Demokratie, da geht es auch um Geld. Initiativen sind mit einem erheblichen Aufwand verbunden. Es gibt keine Initiative, die ausschliesslich auf der Strasse gesammelt wurde. Der grösste Teil der Unterschriften stammt aus eigentlichen Marketing-Aktionen, etwa das gezielte Anschreiben der Mitglieder von Parteien und Verbänden. Auch diese Unterschriften sind nicht gratis: es ist mit Kosten von mindestens zwei, eher drei bis fünf Franken pro Unterschrift zu rechnen. Bei „durchschnittlichen“ Initiativthemen lassen sich auf der Strasse etwa 15 bis 20 Unterschriften pro Stunde sammeln – oder anders mit den Zahlen der Marketing-Unterschriften: die Arbeit der UnterschriftensammlerInnen ist bis zu 100 Franken pro Stunde wert – es gibt keinen realen Grund, UnterschriftensammlerInnen nicht für ihre Präsenzzeit zu entschädigen, solange nicht auch Marketingaktionen gratis möglich sind. P.S. störend ist, dass zwar die Teilnahme an Abstimmungen mit digitalen Möglichkeiten vorgesehen ist, nicht aber die Unterzeichnung von Initativen und Referenden.

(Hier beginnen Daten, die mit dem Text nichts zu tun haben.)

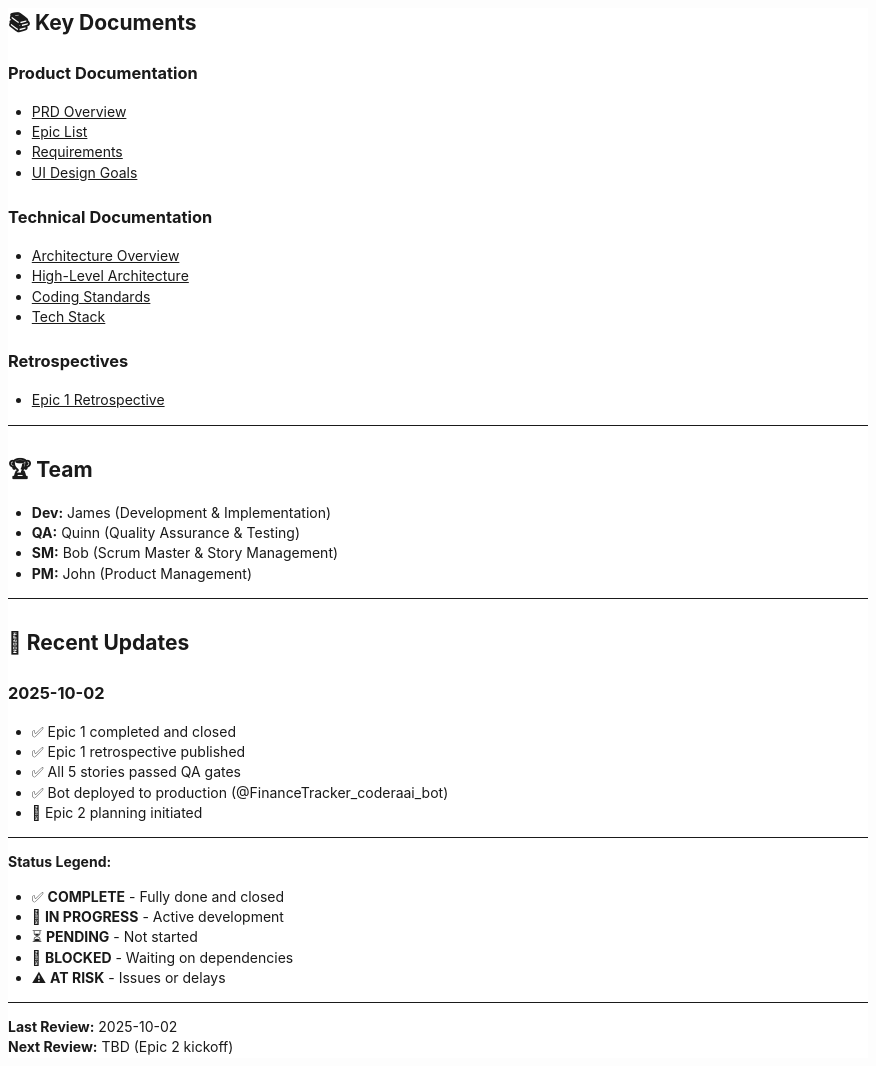 
## 📚 Key Documents

### Product Documentation

- [PRD Overview](./docs/prd/README.md)
- [Epic List](./docs/prd/epics.md)
- [Requirements](./docs/prd/requirements.md)
- [UI Design Goals](./docs/prd/ui-design.md)

### Technical Documentation

- [Architecture Overview](./docs/architecture/README.md)
- [High-Level Architecture](./docs/architecture/high-level-architecture.md)
- [Coding Standards](./docs/architecture/coding-standards.md)
- [Tech Stack](./docs/architecture/tech-stack.md)

### Retrospectives

- [Epic 1 Retrospective](./docs/epic-1-retrospective.md)

---

## 🏆 Team

- **Dev:** James (Development & Implementation)
- **QA:** Quinn (Quality Assurance & Testing)
- **SM:** Bob (Scrum Master & Story Management)
- **PM:** John (Product Management)

---

## 📝 Recent Updates

### 2025-10-02

- ✅ Epic 1 completed and closed
- ✅ Epic 1 retrospective published
- ✅ All 5 stories passed QA gates
- ✅ Bot deployed to production (@FinanceTracker_coderaai_bot)
- 🔄 Epic 2 planning initiated

---

**Status Legend:**
- ✅ **COMPLETE** - Fully done and closed
- 🔄 **IN PROGRESS** - Active development
- ⏳ **PENDING** - Not started
- 🚫 **BLOCKED** - Waiting on dependencies
- ⚠️ **AT RISK** - Issues or delays

---

**Last Review:** 2025-10-02  
**Next Review:** TBD (Epic 2 kickoff)

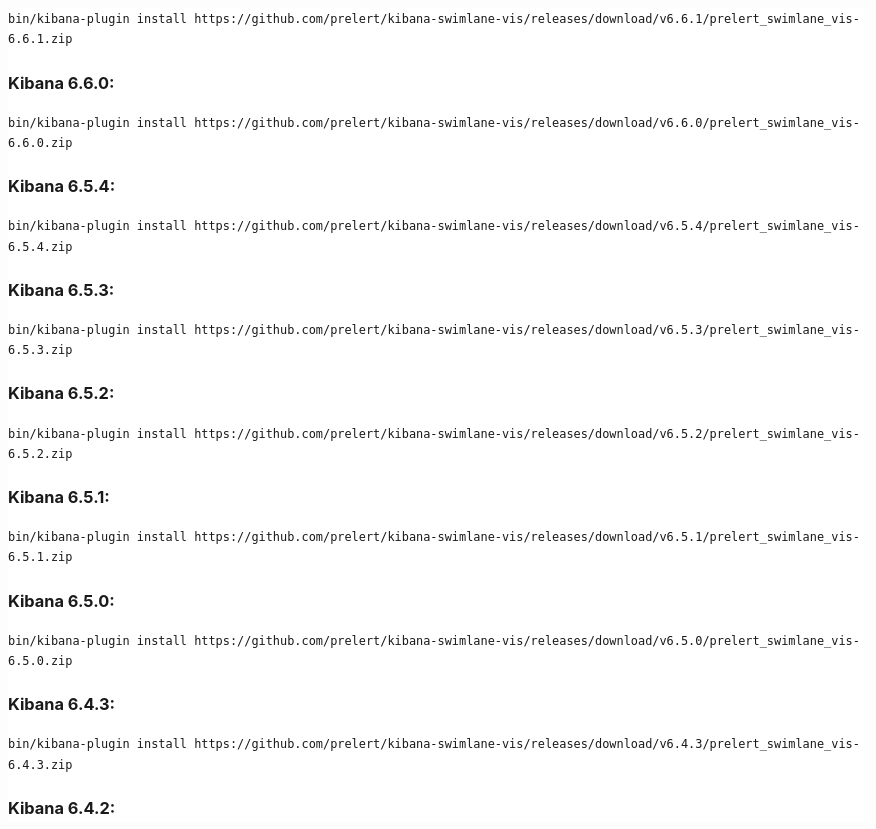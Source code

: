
 ```
bin/kibana-plugin install https://github.com/prelert/kibana-swimlane-vis/releases/download/v6.6.1/prelert_swimlane_vis-6.6.1.zip
```

### Kibana 6.6.0:

```
bin/kibana-plugin install https://github.com/prelert/kibana-swimlane-vis/releases/download/v6.6.0/prelert_swimlane_vis-6.6.0.zip
```

### Kibana 6.5.4:

```
bin/kibana-plugin install https://github.com/prelert/kibana-swimlane-vis/releases/download/v6.5.4/prelert_swimlane_vis-6.5.4.zip
```

### Kibana 6.5.3:

```
bin/kibana-plugin install https://github.com/prelert/kibana-swimlane-vis/releases/download/v6.5.3/prelert_swimlane_vis-6.5.3.zip
```

### Kibana 6.5.2:

```
bin/kibana-plugin install https://github.com/prelert/kibana-swimlane-vis/releases/download/v6.5.2/prelert_swimlane_vis-6.5.2.zip
```

### Kibana 6.5.1:

```
bin/kibana-plugin install https://github.com/prelert/kibana-swimlane-vis/releases/download/v6.5.1/prelert_swimlane_vis-6.5.1.zip
```

### Kibana 6.5.0:

```
bin/kibana-plugin install https://github.com/prelert/kibana-swimlane-vis/releases/download/v6.5.0/prelert_swimlane_vis-6.5.0.zip
```

### Kibana 6.4.3:

```
bin/kibana-plugin install https://github.com/prelert/kibana-swimlane-vis/releases/download/v6.4.3/prelert_swimlane_vis-6.4.3.zip
```

### Kibana 6.4.2:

Bei Initiativen kommt dazu: wer eine Initiative startet, hat auch dafür zu sorgen, dass eine Abstimmungs-Mehrheit für das Begehren im Bereich des Möglichen liegt. Und das kostet Geld, sehr viel Geld. Auch bei der Meinungsbildung ist Marketing erforderlich. Sehr direkt: wer nicht in der Lage ist, fünf Millionen Franken für die Phasen von der Lancierung bis zur Umsetzung einer Initiative auf nationaler Ebene zu beschaffen, verzichtet besser auf ein solches Vorhaben!